Directions
The result should be a faithful copy of every entry below, with the pictures left out.

----------------------------------------

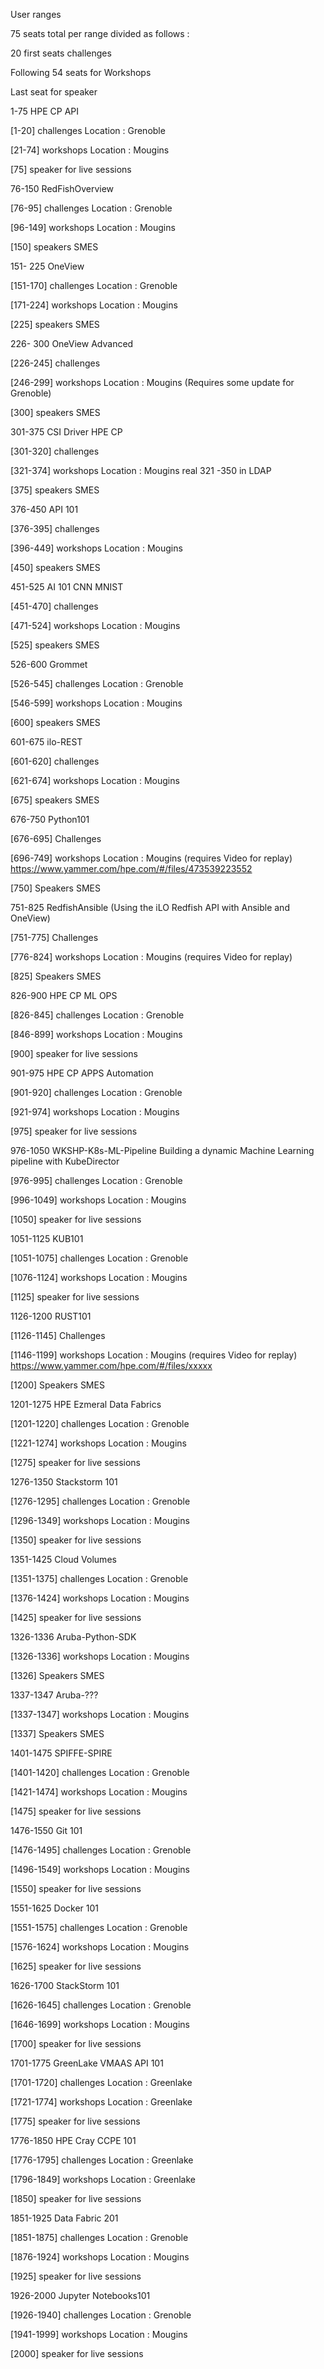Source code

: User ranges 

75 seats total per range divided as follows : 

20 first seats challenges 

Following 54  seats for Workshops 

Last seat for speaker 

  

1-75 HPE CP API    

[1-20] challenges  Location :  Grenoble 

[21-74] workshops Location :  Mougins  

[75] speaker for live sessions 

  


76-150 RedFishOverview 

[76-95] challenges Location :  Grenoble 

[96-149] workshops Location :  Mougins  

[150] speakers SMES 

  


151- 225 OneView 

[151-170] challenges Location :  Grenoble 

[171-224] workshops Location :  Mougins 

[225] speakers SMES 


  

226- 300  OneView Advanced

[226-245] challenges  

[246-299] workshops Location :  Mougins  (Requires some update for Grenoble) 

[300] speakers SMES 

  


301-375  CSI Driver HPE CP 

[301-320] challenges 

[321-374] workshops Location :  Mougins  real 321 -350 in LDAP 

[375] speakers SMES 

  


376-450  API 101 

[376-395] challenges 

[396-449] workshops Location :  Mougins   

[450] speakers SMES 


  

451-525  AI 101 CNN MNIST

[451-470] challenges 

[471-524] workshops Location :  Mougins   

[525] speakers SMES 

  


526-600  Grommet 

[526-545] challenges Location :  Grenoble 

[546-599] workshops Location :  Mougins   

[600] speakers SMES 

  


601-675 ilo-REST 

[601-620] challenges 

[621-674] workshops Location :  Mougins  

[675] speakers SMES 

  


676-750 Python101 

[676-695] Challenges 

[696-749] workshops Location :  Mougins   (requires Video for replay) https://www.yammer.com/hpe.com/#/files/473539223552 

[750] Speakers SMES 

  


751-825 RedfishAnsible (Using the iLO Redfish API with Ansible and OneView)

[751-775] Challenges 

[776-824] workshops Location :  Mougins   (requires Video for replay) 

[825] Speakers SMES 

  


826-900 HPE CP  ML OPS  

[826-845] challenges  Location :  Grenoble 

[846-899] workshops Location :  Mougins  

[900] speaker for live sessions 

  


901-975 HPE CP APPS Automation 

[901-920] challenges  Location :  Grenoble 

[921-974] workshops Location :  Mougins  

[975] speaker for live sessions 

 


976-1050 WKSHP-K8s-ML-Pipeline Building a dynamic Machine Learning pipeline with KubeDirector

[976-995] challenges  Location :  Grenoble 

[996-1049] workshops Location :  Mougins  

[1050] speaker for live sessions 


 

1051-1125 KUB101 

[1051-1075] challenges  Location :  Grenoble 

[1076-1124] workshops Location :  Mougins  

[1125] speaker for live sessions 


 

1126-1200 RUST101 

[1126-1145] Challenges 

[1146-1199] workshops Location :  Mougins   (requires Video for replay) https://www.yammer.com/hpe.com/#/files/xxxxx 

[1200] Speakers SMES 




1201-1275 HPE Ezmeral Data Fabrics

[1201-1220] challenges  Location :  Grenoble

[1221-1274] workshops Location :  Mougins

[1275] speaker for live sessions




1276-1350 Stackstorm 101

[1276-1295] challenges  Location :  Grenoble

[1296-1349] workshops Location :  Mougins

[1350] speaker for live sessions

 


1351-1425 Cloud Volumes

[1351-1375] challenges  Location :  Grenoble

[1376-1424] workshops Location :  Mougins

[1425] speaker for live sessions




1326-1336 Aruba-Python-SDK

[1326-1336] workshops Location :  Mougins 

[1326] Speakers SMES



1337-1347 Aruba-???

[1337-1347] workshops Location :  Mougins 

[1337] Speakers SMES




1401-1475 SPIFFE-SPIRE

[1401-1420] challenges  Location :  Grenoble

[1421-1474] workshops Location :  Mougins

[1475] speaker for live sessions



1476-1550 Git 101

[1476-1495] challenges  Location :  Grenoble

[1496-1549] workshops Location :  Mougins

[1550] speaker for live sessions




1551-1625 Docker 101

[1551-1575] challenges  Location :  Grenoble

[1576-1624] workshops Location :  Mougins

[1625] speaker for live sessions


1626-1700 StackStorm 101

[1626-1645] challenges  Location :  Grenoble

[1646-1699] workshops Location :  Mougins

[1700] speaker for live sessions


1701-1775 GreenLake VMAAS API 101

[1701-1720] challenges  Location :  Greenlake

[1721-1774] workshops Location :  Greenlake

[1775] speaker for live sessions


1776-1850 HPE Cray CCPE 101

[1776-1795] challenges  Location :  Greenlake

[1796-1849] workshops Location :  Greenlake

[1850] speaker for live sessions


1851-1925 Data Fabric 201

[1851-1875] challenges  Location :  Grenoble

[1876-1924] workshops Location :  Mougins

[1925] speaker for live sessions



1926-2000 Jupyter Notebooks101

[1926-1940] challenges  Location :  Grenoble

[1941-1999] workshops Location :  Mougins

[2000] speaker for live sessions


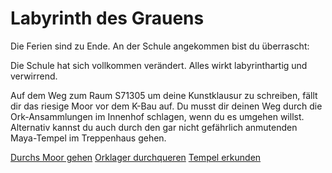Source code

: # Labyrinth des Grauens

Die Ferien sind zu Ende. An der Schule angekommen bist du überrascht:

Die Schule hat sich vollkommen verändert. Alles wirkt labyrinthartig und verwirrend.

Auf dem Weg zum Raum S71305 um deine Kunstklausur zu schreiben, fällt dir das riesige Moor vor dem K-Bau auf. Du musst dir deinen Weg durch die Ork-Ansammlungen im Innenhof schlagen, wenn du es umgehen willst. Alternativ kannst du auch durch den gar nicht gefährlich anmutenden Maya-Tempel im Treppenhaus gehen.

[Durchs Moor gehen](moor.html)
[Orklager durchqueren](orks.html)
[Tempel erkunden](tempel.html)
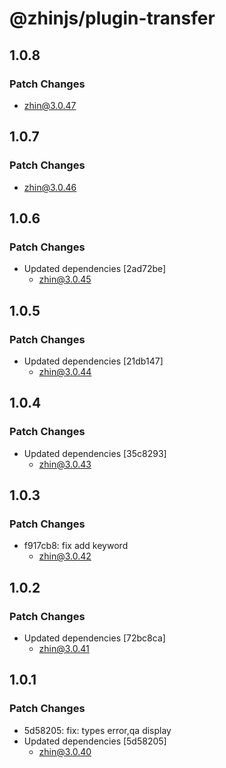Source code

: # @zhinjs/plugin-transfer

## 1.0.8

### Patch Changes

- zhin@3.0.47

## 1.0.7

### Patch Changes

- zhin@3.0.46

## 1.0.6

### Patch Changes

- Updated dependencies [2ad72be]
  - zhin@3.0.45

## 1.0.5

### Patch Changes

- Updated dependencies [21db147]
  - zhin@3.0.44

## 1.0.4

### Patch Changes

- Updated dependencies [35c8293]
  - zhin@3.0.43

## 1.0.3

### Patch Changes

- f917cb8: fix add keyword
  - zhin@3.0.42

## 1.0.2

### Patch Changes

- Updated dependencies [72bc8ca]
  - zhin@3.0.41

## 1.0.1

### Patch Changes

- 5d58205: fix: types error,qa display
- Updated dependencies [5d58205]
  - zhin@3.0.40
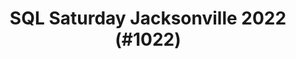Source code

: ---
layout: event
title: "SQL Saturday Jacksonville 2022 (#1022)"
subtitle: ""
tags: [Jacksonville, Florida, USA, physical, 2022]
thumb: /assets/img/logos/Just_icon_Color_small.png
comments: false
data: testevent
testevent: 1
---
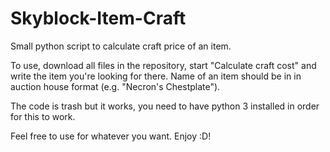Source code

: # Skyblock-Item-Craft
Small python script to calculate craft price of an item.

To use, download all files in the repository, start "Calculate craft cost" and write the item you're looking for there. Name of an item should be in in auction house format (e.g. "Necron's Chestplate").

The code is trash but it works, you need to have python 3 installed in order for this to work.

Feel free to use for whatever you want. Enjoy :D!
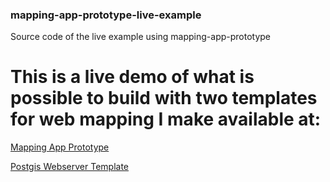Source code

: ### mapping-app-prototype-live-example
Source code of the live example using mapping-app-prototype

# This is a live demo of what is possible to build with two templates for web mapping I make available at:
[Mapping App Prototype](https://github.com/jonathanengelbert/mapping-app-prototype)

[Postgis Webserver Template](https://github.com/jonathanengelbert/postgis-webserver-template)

----------------------------------------

Answer box
Source code

: User ranges 

75 seats total per range divided as follows : 

20 first seats challenges 

Following 54  seats for Workshops 

Last seat for speaker 

  

1-75 HPE CP API    

[1-20] challenges  Location :  Grenoble 

[21-74] workshops Location :  Mougins  

[75] speaker for live sessions 

  


76-150 RedFishOverview 

[76-95] challenges Location :  Grenoble 

[96-149] workshops Location :  Mougins  

[150] speakers SMES 

  


151- 225 OneView 

[151-170] challenges Location :  Grenoble 

[171-224] workshops Location :  Mougins 

[225] speakers SMES 


  

226- 300  OneView Advanced

[226-245] challenges  

[246-299] workshops Location :  Mougins  (Requires some update for Grenoble) 

[300] speakers SMES 

  


301-375  CSI Driver HPE CP 

[301-320] challenges 

[321-374] workshops Location :  Mougins  real 321 -350 in LDAP 

[375] speakers SMES 

  


376-450  API 101 

[376-395] challenges 

[396-449] workshops Location :  Mougins   

[450] speakers SMES 


  

451-525  AI 101 CNN MNIST

[451-470] challenges 

[471-524] workshops Location :  Mougins   

[525] speakers SMES 

  


526-600  Grommet 

[526-545] challenges Location :  Grenoble 

[546-599] workshops Location :  Mougins   

[600] speakers SMES 

  


601-675 ilo-REST 

[601-620] challenges 

[621-674] workshops Location :  Mougins  

[675] speakers SMES 

  


676-750 Python101 

[676-695] Challenges 

[696-749] workshops Location :  Mougins   (requires Video for replay) https://www.yammer.com/hpe.com/#/files/473539223552 

[750] Speakers SMES 

  


751-825 RedfishAnsible (Using the iLO Redfish API with Ansible and OneView)

[751-775] Challenges 

[776-824] workshops Location :  Mougins   (requires Video for replay) 

[825] Speakers SMES 

  


826-900 HPE CP  ML OPS  

[826-845] challenges  Location :  Grenoble 

[846-899] workshops Location :  Mougins  

[900] speaker for live sessions 

  


901-975 HPE CP APPS Automation 

[901-920] challenges  Location :  Grenoble 

[921-974] workshops Location :  Mougins  

[975] speaker for live sessions 

 


976-1050 WKSHP-K8s-ML-Pipeline Building a dynamic Machine Learning pipeline with KubeDirector

[976-995] challenges  Location :  Grenoble 

[996-1049] workshops Location :  Mougins  

[1050] speaker for live sessions 


 

1051-1125 KUB101 

[1051-1075] challenges  Location :  Grenoble 

[1076-1124] workshops Location :  Mougins  

[1125] speaker for live sessions 


 

1126-1200 RUST101 

[1126-1145] Challenges 

[1146-1199] workshops Location :  Mougins   (requires Video for replay) https://www.yammer.com/hpe.com/#/files/xxxxx 

[1200] Speakers SMES 




1201-1275 HPE Ezmeral Data Fabrics

[1201-1220] challenges  Location :  Grenoble

[1221-1274] workshops Location :  Mougins

[1275] speaker for live sessions




1276-1350 Stackstorm 101

[1276-1295] challenges  Location :  Grenoble

[1296-1349] workshops Location :  Mougins

[1350] speaker for live sessions

 


1351-1425 Cloud Volumes

[1351-1375] challenges  Location :  Grenoble

[1376-1424] workshops Location :  Mougins

[1425] speaker for live sessions




1326-1336 Aruba-Python-SDK

[1326-1336] workshops Location :  Mougins 

[1326] Speakers SMES



1337-1347 Aruba-???

[1337-1347] workshops Location :  Mougins 

[1337] Speakers SMES




1401-1475 SPIFFE-SPIRE

[1401-1420] challenges  Location :  Grenoble

[1421-1474] workshops Location :  Mougins

[1475] speaker for live sessions



1476-1550 Git 101

[1476-1495] challenges  Location :  Grenoble

[1496-1549] workshops Location :  Mougins

[1550] speaker for live sessions




1551-1625 Docker 101

[1551-1575] challenges  Location :  Grenoble

[1576-1624] workshops Location :  Mougins

[1625] speaker for live sessions


1626-1700 StackStorm 101

[1626-1645] challenges  Location :  Grenoble

[1646-1699] workshops Location :  Mougins

[1700] speaker for live sessions


1701-1775 GreenLake VMAAS API 101

[1701-1720] challenges  Location :  Greenlake

[1721-1774] workshops Location :  Greenlake

[1775] speaker for live sessions


1776-1850 HPE Cray CCPE 101

[1776-1795] challenges  Location :  Greenlake

[1796-1849] workshops Location :  Greenlake

[1850] speaker for live sessions


1851-1925 Data Fabric 201

[1851-1875] challenges  Location :  Grenoble

[1876-1924] workshops Location :  Mougins

[1925] speaker for live sessions



1926-2000 Jupyter Notebooks101

[1926-1940] challenges  Location :  Grenoble

[1941-1999] workshops Location :  Mougins

[2000] speaker for live sessions


Source code

: # Labyrinth des Grauens

Die Ferien sind zu Ende. An der Schule angekommen bist du überrascht:

Die Schule hat sich vollkommen verändert. Alles wirkt labyrinthartig und verwirrend.

Auf dem Weg zum Raum S71305 um deine Kunstklausur zu schreiben, fällt dir das riesige Moor vor dem K-Bau auf. Du musst dir deinen Weg durch die Ork-Ansammlungen im Innenhof schlagen, wenn du es umgehen willst. Alternativ kannst du auch durch den gar nicht gefährlich anmutenden Maya-Tempel im Treppenhaus gehen.

[Durchs Moor gehen](moor.html)
[Orklager durchqueren](orks.html)
[Tempel erkunden](tempel.html)
Source code

: # @zhinjs/plugin-transfer

## 1.0.8

### Patch Changes

- zhin@3.0.47

## 1.0.7

### Patch Changes

- zhin@3.0.46

## 1.0.6

### Patch Changes

- Updated dependencies [2ad72be]
  - zhin@3.0.45

## 1.0.5

### Patch Changes

- Updated dependencies [21db147]
  - zhin@3.0.44

## 1.0.4

### Patch Changes

- Updated dependencies [35c8293]
  - zhin@3.0.43

## 1.0.3

### Patch Changes

- f917cb8: fix add keyword
  - zhin@3.0.42

## 1.0.2

### Patch Changes

- Updated dependencies [72bc8ca]
  - zhin@3.0.41

## 1.0.1

### Patch Changes

- 5d58205: fix: types error,qa display
- Updated dependencies [5d58205]
  - zhin@3.0.40
Source code

: ---
layout: event
title: "SQL Saturday Jacksonville 2022 (#1022)"
subtitle: ""
tags: [Jacksonville, Florida, USA, physical, 2022]
thumb: /assets/img/logos/Just_icon_Color_small.png
comments: false
data: testevent
testevent: 1
---
Source code

: # Skyblock-Item-Craft
Small python script to calculate craft price of an item.

To use, download all files in the repository, start "Calculate craft cost" and write the item you're looking for there. Name of an item should be in in auction house format (e.g. "Necron's Chestplate").

The code is trash but it works, you need to have python 3 installed in order for this to work.

Feel free to use for whatever you want. Enjoy :D!
Source code

: ### mapping-app-prototype-live-example
Source code of the live example using mapping-app-prototype

# This is a live demo of what is possible to build with two templates for web mapping I make available at:
[Mapping App Prototype](https://github.com/jonathanengelbert/mapping-app-prototype)

[Postgis Webserver Template](https://github.com/jonathanengelbert/postgis-webserver-template)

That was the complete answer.